Labour has to find new ways of speaking to men as workers, husbands and particularly as fathers. What does it mean to be a good father? In our age of social liberal attitudes about gender equality few Labour politicians speak about the virtues of manliness and fatherhood.

But the lodestar of the early Labour movement was a manliness whose virtues were justice, prudence, temperance and courage. We need to reclaim them because they still matter, and they're key to rebuilding Labour's relationship with the country.


It is a piece of two halves, in which the first half does suggest there was an important sense of loss through the decline of Labour as a “deeply patriarchal movement”. In the second half, Rutherford then advocates something rather different for today, a shared politics of parenting for men and women, with which few social democrats could object – “Labour needs a new patrimony that offers the world equally to its daughters”.,

Perhaps I am missing the point, but I couldn’t understand how the pro- patriarchy argument helped with the contentful argument, beyond being likely to provide another example of the ‘provocation-misunderstanding-ambiguity’ blue Labour cycle.

Can Blue Labour develop a manifesto?

Overall, the discussion has been a civic and engaged one. Maurice Glasman has used Fabian platforms to preach about the dangers of Fabianism. Blue Labour has engaged constructively with the right flank of New Labour, despite being pretty strongly against its economic liberalism, as well as with the party leadership. Ed Miliband sees in it a resource by which social democrats can explain the limits of markets

But that was blue Labour phase one. If it intended to do more then blue Labour will need to move from critique to advocacy, and to explain whether it is a perspective with a distinctive position on the defining political issues of the day.

It is not clear what Blue Labour will have to say about the deficit, about taxation, about spending cuts. Perhaps these are not primary issues in the Blue Labour worldview – but it risks being a marginal political project if it doesn’t have much to say about them.

What is the Blue Labour view of markets and the state? The core motivation of Blue Labour would be around political economy. So far, beyond campaigns for a living wage, that has sounded like a cross between Will Hutton’s stakeholding and the German social market economy. Daniel Finkelstein suggested that its anti-statist ambitions would end up in the advocacy of more state. Or can it make other means tangible, in its ambition to check and entangle footloose capital? (Its central idea involves not commodifying things where other principles should be trumps. So, despite being against the state, it was proud to campaign to keep the forests in state ownership).

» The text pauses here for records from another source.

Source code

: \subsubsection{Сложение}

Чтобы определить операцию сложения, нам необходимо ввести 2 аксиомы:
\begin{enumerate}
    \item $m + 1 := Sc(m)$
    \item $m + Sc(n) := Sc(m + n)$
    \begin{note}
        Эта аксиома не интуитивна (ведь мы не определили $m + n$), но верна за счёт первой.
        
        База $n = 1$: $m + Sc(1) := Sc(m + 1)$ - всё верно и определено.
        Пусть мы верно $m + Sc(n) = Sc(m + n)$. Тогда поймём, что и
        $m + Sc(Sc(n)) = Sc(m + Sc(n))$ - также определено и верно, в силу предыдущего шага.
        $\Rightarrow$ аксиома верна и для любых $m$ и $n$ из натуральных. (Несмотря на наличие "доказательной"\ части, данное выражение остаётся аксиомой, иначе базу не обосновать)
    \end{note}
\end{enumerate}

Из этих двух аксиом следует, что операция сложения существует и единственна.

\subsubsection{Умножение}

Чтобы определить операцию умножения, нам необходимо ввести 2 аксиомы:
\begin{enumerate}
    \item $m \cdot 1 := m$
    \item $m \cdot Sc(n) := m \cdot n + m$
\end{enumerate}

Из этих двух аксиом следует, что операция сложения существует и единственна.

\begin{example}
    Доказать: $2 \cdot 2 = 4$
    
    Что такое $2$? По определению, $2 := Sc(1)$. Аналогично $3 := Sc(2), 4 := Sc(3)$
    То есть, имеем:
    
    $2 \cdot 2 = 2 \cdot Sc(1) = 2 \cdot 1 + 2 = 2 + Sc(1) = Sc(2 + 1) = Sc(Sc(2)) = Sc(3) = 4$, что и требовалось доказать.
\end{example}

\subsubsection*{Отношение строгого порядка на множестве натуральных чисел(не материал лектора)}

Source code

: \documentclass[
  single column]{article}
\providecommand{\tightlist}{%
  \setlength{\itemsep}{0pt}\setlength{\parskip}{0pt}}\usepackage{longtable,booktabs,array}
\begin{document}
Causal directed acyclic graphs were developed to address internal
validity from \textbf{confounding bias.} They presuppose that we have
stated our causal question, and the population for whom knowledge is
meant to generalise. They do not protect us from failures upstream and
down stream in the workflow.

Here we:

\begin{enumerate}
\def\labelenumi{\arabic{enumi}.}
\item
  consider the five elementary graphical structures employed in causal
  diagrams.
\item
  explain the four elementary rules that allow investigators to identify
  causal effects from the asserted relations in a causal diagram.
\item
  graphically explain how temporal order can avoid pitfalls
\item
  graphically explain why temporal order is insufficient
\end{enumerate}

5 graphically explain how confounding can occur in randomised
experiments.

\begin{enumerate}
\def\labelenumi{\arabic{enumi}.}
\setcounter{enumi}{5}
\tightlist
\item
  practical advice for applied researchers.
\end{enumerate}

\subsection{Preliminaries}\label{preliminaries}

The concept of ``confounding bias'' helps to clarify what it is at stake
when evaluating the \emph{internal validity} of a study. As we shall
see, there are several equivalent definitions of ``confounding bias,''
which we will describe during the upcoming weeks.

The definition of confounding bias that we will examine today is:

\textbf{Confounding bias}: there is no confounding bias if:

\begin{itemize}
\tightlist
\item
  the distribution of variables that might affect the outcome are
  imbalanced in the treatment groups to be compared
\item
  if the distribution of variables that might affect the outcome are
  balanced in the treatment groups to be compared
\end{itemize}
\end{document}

Does Blue Labour take any view about Britain’s role in the world? We can guess that it would oppose the break-up of traditional regimental identities and insignia, but what does that mean for defence capabilities? Is Blue Labour for or against the intervention in Libya, and why? (Might that trigger its pro-flag instincts, despite Lansbury’s pacifism, or does it look like sticking our noses in to try to defend abstract principles of human rights?)

Blue Labour can often sound like it sympathises with the (now rather marginalised) Labour Eurosceptic tradition of Peter Shore. But does it think we should significantly renegotiate the terms of British membership of the EU, or does it recognise the limits of “blue Labour in one country” and seek pan-EU agreement on labour market conditions and rules? Blue Labour doesn’t like immigration, but Maurice Glasman has campaigned with London Citizens for the regularisation of illegal immigrants who are already here.

How anti-liberal is Blue Labour? Most of us agree with approaches to promote communitarianism, community spirit and shared citizenship wherever these are compatible with liberalism, are not oppressive and always protect the right to exit and dissent. That is the motherhood and apple pie politics of promoting volunteering, and so on. Does Blue Labour want a thicker communitarianism than this?

I rather doubt that Blue Labour will succeed in becoming programmatic, partly because I guess it is not strongly motivated to do so. It seems interested in the political conversation, and in means more than ends, and it has enriched our debates in the Labour party by doing in that way.

At its best, Blue Labour is pluralist – seeking to broaden the Labour conversation, extend the party’s reach, including worrying about whether a narrow metropolitanism and the politics of the litmus test prevents Labour’s traditional supporters from seeing it as their vehicle for social change, as it has been across the last century.

I find Maurice Glasman most persuasive when he is promoting a Labour “politics of and” (to steal Tim Montgomerie’s term from his own advocacy on the centre-right), and when he is arguing for what he is for, rather than what he is against.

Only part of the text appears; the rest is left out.